### EXERCISE DETAILS
An exact copy of the data is required; the images should not appear in it.

(Stored dataset items)
= Beginning of Section =
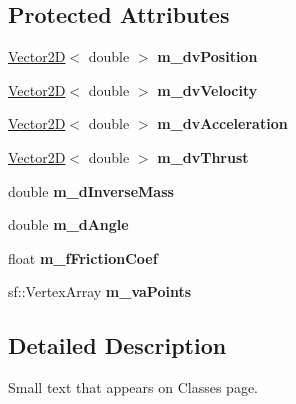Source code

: \subsection*{Protected Attributes}
\begin{DoxyCompactItemize}
\item 
\hypertarget{class_collidable_aa9b3dd6f54428c0e538eb75a5166dd93}{}\hyperlink{class_vector2_d}{Vector2\+D}$<$ double $>$ {\bfseries m\+\_\+dv\+Position}\label{class_collidable_aa9b3dd6f54428c0e538eb75a5166dd93}

\item 
\hypertarget{class_collidable_ab7f405cb0f44372741baff129eabb8a8}{}\hyperlink{class_vector2_d}{Vector2\+D}$<$ double $>$ {\bfseries m\+\_\+dv\+Velocity}\label{class_collidable_ab7f405cb0f44372741baff129eabb8a8}

\item 
\hypertarget{class_collidable_abda695eecdb275f43bdb9fce1f58ef09}{}\hyperlink{class_vector2_d}{Vector2\+D}$<$ double $>$ {\bfseries m\+\_\+dv\+Acceleration}\label{class_collidable_abda695eecdb275f43bdb9fce1f58ef09}

\item 
\hypertarget{class_collidable_aa8bc9d03ab2be264b819053f347c432a}{}\hyperlink{class_vector2_d}{Vector2\+D}$<$ double $>$ {\bfseries m\+\_\+dv\+Thrust}\label{class_collidable_aa8bc9d03ab2be264b819053f347c432a}

\item 
\hypertarget{class_collidable_aa6b2bd9cb61b6f410e94c43e1ae25abc}{}double {\bfseries m\+\_\+d\+Inverse\+Mass}\label{class_collidable_aa6b2bd9cb61b6f410e94c43e1ae25abc}

\item 
\hypertarget{class_collidable_ad3a6769c49a8d2ee0b0434849952dcb2}{}double {\bfseries m\+\_\+d\+Angle}\label{class_collidable_ad3a6769c49a8d2ee0b0434849952dcb2}

\item 
\hypertarget{class_collidable_a5bd36e96a0f829735da7c5747a8df5f0}{}float {\bfseries m\+\_\+f\+Friction\+Coef}\label{class_collidable_a5bd36e96a0f829735da7c5747a8df5f0}

\item 
\hypertarget{class_collidable_a13a62d6d9fb69397c5ad03e6ec1c3b2d}{}sf\+::\+Vertex\+Array {\bfseries m\+\_\+va\+Points}\label{class_collidable_a13a62d6d9fb69397c5ad03e6ec1c3b2d}

\end{DoxyCompactItemize}


\subsection{Detailed Description}
Small text that appears on Classes page.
= End of Section =
### ANSWER TO THIS EXERCISE
Source code

: \subsection*{Protected Attributes}
\begin{DoxyCompactItemize}
\item 
\hypertarget{class_collidable_aa9b3dd6f54428c0e538eb75a5166dd93}{}\hyperlink{class_vector2_d}{Vector2\+D}$<$ double $>$ {\bfseries m\+\_\+dv\+Position}\label{class_collidable_aa9b3dd6f54428c0e538eb75a5166dd93}

\item 
\hypertarget{class_collidable_ab7f405cb0f44372741baff129eabb8a8}{}\hyperlink{class_vector2_d}{Vector2\+D}$<$ double $>$ {\bfseries m\+\_\+dv\+Velocity}\label{class_collidable_ab7f405cb0f44372741baff129eabb8a8}

\item 
\hypertarget{class_collidable_abda695eecdb275f43bdb9fce1f58ef09}{}\hyperlink{class_vector2_d}{Vector2\+D}$<$ double $>$ {\bfseries m\+\_\+dv\+Acceleration}\label{class_collidable_abda695eecdb275f43bdb9fce1f58ef09}

\item 
\hypertarget{class_collidable_aa8bc9d03ab2be264b819053f347c432a}{}\hyperlink{class_vector2_d}{Vector2\+D}$<$ double $>$ {\bfseries m\+\_\+dv\+Thrust}\label{class_collidable_aa8bc9d03ab2be264b819053f347c432a}

\item 
\hypertarget{class_collidable_aa6b2bd9cb61b6f410e94c43e1ae25abc}{}double {\bfseries m\+\_\+d\+Inverse\+Mass}\label{class_collidable_aa6b2bd9cb61b6f410e94c43e1ae25abc}

\item 
\hypertarget{class_collidable_ad3a6769c49a8d2ee0b0434849952dcb2}{}double {\bfseries m\+\_\+d\+Angle}\label{class_collidable_ad3a6769c49a8d2ee0b0434849952dcb2}

\item 
\hypertarget{class_collidable_a5bd36e96a0f829735da7c5747a8df5f0}{}float {\bfseries m\+\_\+f\+Friction\+Coef}\label{class_collidable_a5bd36e96a0f829735da7c5747a8df5f0}

\item 
\hypertarget{class_collidable_a13a62d6d9fb69397c5ad03e6ec1c3b2d}{}sf\+::\+Vertex\+Array {\bfseries m\+\_\+va\+Points}\label{class_collidable_a13a62d6d9fb69397c5ad03e6ec1c3b2d}

\end{DoxyCompactItemize}


\subsection{Detailed Description}
Small text that appears on Classes page.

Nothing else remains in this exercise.